In the data, extract each line that holds the string "images".
── EXTRACTED DATA
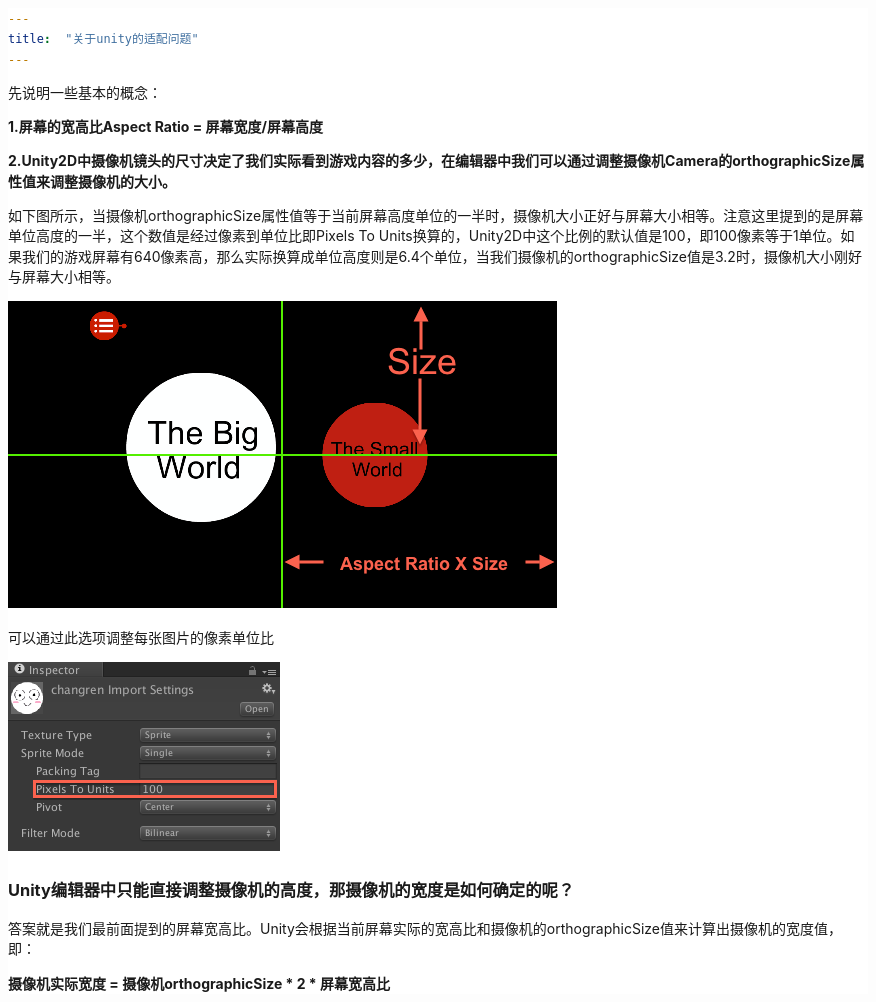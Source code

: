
 ```yaml
---
title:  "关于unity的适配问题"
---
```


先说明一些基本的概念：

**1.屏幕的宽高比Aspect Ratio = 屏幕宽度/屏幕高度**

**2.Unity2D中摄像机镜头的尺寸决定了我们实际看到游戏内容的多少，在编辑器中我们可以通过调整摄像机Camera的orthographicSize属性值来调整摄像机的大小。**

如下图所示，当摄像机orthographicSize属性值等于当前屏幕高度单位的一半时，摄像机大小正好与屏幕大小相等。注意这里提到的是屏幕单位高度的一半，这个数值是经过像素到单位比即Pixels To Units换算的，Unity2D中这个比例的默认值是100，即100像素等于1单位。如果我们的游戏屏幕有640像素高，那么实际换算成单位高度则是6.4个单位，当我们摄像机的orthographicSize值是3.2时，摄像机大小刚好与屏幕大小相等。

![img](../../assets/images/2019-08-09-unity2d-shipei/041527387365011.png)

可以通过此选项调整每张图片的像素单位比

![img](../../assets/images/2019-08-09-unity2d-shipei/041505358774753.png)



### Unity编辑器中只能直接调整摄像机的高度，那摄像机的宽度是如何确定的呢？

答案就是我们最前面提到的屏幕宽高比。Unity会根据当前屏幕实际的宽高比和摄像机的orthographicSize值来计算出摄像机的宽度值，即：

**摄像机实际宽度 = 摄像机orthographicSize \* 2 \* 屏幕宽高比**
────
- _OUTPUT_
![img](../../assets/images/2019-08-09-unity2d-shipei/041527387365011.png)
![img](../../assets/images/2019-08-09-unity2d-shipei/041505358774753.png)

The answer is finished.